> [Assigned task]:
Give an exact copy of every entry.

-------- Information given --------

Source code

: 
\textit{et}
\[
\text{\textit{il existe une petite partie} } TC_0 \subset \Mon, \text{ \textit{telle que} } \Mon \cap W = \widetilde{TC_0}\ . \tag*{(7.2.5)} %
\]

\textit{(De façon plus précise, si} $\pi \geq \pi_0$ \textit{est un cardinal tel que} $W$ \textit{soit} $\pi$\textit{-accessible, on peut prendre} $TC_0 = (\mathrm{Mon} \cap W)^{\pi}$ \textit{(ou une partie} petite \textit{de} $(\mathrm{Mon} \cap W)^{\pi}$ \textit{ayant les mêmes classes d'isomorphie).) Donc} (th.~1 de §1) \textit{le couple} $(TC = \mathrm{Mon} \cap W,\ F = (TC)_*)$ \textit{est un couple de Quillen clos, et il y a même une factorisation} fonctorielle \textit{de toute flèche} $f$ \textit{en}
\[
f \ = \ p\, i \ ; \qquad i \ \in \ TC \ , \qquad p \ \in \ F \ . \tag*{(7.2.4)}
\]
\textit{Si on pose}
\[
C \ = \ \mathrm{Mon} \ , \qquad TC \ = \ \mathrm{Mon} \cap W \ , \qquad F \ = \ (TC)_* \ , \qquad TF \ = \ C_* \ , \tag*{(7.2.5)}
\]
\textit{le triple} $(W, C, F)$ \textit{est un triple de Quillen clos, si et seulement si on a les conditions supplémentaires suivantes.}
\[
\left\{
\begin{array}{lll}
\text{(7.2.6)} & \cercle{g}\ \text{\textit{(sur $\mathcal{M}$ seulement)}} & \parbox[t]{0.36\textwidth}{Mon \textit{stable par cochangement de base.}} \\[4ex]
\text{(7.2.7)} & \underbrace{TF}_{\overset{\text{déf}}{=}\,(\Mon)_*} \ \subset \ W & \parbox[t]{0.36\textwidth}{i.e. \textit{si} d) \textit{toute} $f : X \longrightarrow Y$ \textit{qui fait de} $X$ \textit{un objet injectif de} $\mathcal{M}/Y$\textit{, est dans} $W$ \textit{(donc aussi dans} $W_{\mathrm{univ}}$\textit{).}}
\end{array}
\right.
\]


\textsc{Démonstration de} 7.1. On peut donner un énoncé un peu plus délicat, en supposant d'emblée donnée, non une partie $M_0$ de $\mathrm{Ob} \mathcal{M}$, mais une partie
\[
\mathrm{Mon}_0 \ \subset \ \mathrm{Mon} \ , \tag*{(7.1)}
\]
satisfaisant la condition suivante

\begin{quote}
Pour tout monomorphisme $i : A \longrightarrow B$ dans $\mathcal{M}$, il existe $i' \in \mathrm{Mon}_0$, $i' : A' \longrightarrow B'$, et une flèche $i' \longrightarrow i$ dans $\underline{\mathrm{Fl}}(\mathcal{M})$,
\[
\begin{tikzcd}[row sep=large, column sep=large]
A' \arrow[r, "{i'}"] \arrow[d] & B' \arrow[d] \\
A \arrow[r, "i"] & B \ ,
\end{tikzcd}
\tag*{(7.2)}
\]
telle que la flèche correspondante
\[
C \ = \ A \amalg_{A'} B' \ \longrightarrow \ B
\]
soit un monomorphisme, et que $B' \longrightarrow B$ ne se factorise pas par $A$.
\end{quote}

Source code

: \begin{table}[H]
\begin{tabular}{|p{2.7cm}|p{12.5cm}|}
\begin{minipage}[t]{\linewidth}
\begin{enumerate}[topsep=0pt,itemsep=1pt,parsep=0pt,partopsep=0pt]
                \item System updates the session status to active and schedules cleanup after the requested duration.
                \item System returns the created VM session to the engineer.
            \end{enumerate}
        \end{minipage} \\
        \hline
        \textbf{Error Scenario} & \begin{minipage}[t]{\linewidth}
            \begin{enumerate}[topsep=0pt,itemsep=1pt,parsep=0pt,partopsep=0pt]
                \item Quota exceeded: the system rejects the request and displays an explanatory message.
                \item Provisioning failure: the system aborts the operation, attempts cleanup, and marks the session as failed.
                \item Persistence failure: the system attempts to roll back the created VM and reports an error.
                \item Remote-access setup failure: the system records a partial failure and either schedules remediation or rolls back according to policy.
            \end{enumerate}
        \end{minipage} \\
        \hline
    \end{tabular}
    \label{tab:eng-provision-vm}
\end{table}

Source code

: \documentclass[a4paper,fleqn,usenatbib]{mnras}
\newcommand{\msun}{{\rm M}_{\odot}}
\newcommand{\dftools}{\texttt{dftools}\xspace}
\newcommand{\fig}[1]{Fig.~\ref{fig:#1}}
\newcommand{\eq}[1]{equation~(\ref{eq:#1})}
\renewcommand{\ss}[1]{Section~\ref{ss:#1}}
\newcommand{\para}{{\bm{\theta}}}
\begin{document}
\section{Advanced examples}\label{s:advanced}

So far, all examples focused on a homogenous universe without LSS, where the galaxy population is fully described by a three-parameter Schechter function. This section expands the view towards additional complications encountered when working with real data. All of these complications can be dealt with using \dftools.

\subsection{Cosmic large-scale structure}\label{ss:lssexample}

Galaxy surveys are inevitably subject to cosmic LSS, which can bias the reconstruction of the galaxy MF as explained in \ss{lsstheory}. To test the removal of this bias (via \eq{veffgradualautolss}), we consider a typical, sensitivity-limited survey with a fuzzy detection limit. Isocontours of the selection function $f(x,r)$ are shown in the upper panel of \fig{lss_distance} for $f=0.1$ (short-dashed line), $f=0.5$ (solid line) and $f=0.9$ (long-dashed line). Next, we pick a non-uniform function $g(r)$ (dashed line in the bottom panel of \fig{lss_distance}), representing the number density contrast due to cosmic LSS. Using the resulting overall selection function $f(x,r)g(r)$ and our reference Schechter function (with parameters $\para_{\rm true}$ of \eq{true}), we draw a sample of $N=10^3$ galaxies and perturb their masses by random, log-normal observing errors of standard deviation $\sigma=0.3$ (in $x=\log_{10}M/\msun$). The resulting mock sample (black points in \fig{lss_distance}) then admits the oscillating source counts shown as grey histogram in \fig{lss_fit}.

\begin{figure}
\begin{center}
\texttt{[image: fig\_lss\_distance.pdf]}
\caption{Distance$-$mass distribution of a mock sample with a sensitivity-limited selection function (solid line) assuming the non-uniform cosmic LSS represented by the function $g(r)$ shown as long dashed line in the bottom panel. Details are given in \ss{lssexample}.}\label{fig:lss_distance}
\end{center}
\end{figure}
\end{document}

--------

> [Reply to the exercise]:
Source code

: 
\textit{et}
\[
\text{\textit{il existe une petite partie} } TC_0 \subset \Mon, \text{ \textit{telle que} } \Mon \cap W = \widetilde{TC_0}\ . \tag*{(7.2.5)} %
\]

\textit{(De façon plus précise, si} $\pi \geq \pi_0$ \textit{est un cardinal tel que} $W$ \textit{soit} $\pi$\textit{-accessible, on peut prendre} $TC_0 = (\mathrm{Mon} \cap W)^{\pi}$ \textit{(ou une partie} petite \textit{de} $(\mathrm{Mon} \cap W)^{\pi}$ \textit{ayant les mêmes classes d'isomorphie).) Donc} (th.~1 de §1) \textit{le couple} $(TC = \mathrm{Mon} \cap W,\ F = (TC)_*)$ \textit{est un couple de Quillen clos, et il y a même une factorisation} fonctorielle \textit{de toute flèche} $f$ \textit{en}
\[
f \ = \ p\, i \ ; \qquad i \ \in \ TC \ , \qquad p \ \in \ F \ . \tag*{(7.2.4)}
\]
\textit{Si on pose}
\[
C \ = \ \mathrm{Mon} \ , \qquad TC \ = \ \mathrm{Mon} \cap W \ , \qquad F \ = \ (TC)_* \ , \qquad TF \ = \ C_* \ , \tag*{(7.2.5)}
\]
\textit{le triple} $(W, C, F)$ \textit{est un triple de Quillen clos, si et seulement si on a les conditions supplémentaires suivantes.}
\[
\left\{
\begin{array}{lll}
\text{(7.2.6)} & \cercle{g}\ \text{\textit{(sur $\mathcal{M}$ seulement)}} & \parbox[t]{0.36\textwidth}{Mon \textit{stable par cochangement de base.}} \\[4ex]
\text{(7.2.7)} & \underbrace{TF}_{\overset{\text{déf}}{=}\,(\Mon)_*} \ \subset \ W & \parbox[t]{0.36\textwidth}{i.e. \textit{si} d) \textit{toute} $f : X \longrightarrow Y$ \textit{qui fait de} $X$ \textit{un objet injectif de} $\mathcal{M}/Y$\textit{, est dans} $W$ \textit{(donc aussi dans} $W_{\mathrm{univ}}$\textit{).}}
\end{array}
\right.
\]


\textsc{Démonstration de} 7.1. On peut donner un énoncé un peu plus délicat, en supposant d'emblée donnée, non une partie $M_0$ de $\mathrm{Ob} \mathcal{M}$, mais une partie
\[
\mathrm{Mon}_0 \ \subset \ \mathrm{Mon} \ , \tag*{(7.1)}
\]
satisfaisant la condition suivante

\begin{quote}
Pour tout monomorphisme $i : A \longrightarrow B$ dans $\mathcal{M}$, il existe $i' \in \mathrm{Mon}_0$, $i' : A' \longrightarrow B'$, et une flèche $i' \longrightarrow i$ dans $\underline{\mathrm{Fl}}(\mathcal{M})$,
\[
\begin{tikzcd}[row sep=large, column sep=large]
A' \arrow[r, "{i'}"] \arrow[d] & B' \arrow[d] \\
A \arrow[r, "i"] & B \ ,
\end{tikzcd}
\tag*{(7.2)}
\]
telle que la flèche correspondante
\[
C \ = \ A \amalg_{A'} B' \ \longrightarrow \ B
\]
soit un monomorphisme, et que $B' \longrightarrow B$ ne se factorise pas par $A$.
\end{quote}

Source code

: \begin{table}[H]
\begin{tabular}{|p{2.7cm}|p{12.5cm}|}
\begin{minipage}[t]{\linewidth}
\begin{enumerate}[topsep=0pt,itemsep=1pt,parsep=0pt,partopsep=0pt]
                \item System updates the session status to active and schedules cleanup after the requested duration.
                \item System returns the created VM session to the engineer.
            \end{enumerate}
        \end{minipage} \\
        \hline
        \textbf{Error Scenario} & \begin{minipage}[t]{\linewidth}
            \begin{enumerate}[topsep=0pt,itemsep=1pt,parsep=0pt,partopsep=0pt]
                \item Quota exceeded: the system rejects the request and displays an explanatory message.
                \item Provisioning failure: the system aborts the operation, attempts cleanup, and marks the session as failed.
                \item Persistence failure: the system attempts to roll back the created VM and reports an error.
                \item Remote-access setup failure: the system records a partial failure and either schedules remediation or rolls back according to policy.
            \end{enumerate}
        \end{minipage} \\
        \hline
    \end{tabular}
    \label{tab:eng-provision-vm}
\end{table}

Source code

: \documentclass[a4paper,fleqn,usenatbib]{mnras}
\newcommand{\msun}{{\rm M}_{\odot}}
\newcommand{\dftools}{\texttt{dftools}\xspace}
\newcommand{\fig}[1]{Fig.~\ref{fig:#1}}
\newcommand{\eq}[1]{equation~(\ref{eq:#1})}
\renewcommand{\ss}[1]{Section~\ref{ss:#1}}
\newcommand{\para}{{\bm{\theta}}}
\begin{document}
\section{Advanced examples}\label{s:advanced}

So far, all examples focused on a homogenous universe without LSS, where the galaxy population is fully described by a three-parameter Schechter function. This section expands the view towards additional complications encountered when working with real data. All of these complications can be dealt with using \dftools.

\subsection{Cosmic large-scale structure}\label{ss:lssexample}

Galaxy surveys are inevitably subject to cosmic LSS, which can bias the reconstruction of the galaxy MF as explained in \ss{lsstheory}. To test the removal of this bias (via \eq{veffgradualautolss}), we consider a typical, sensitivity-limited survey with a fuzzy detection limit. Isocontours of the selection function $f(x,r)$ are shown in the upper panel of \fig{lss_distance} for $f=0.1$ (short-dashed line), $f=0.5$ (solid line) and $f=0.9$ (long-dashed line). Next, we pick a non-uniform function $g(r)$ (dashed line in the bottom panel of \fig{lss_distance}), representing the number density contrast due to cosmic LSS. Using the resulting overall selection function $f(x,r)g(r)$ and our reference Schechter function (with parameters $\para_{\rm true}$ of \eq{true}), we draw a sample of $N=10^3$ galaxies and perturb their masses by random, log-normal observing errors of standard deviation $\sigma=0.3$ (in $x=\log_{10}M/\msun$). The resulting mock sample (black points in \fig{lss_distance}) then admits the oscillating source counts shown as grey histogram in \fig{lss_fit}.

\begin{figure}
\begin{center}
\texttt{[image: fig\_lss\_distance.pdf]}
\caption{Distance$-$mass distribution of a mock sample with a sensitivity-limited selection function (solid line) assuming the non-uniform cosmic LSS represented by the function $g(r)$ shown as long dashed line in the bottom panel. Details are given in \ss{lssexample}.}\label{fig:lss_distance}
\end{center}
\end{figure}
\end{document}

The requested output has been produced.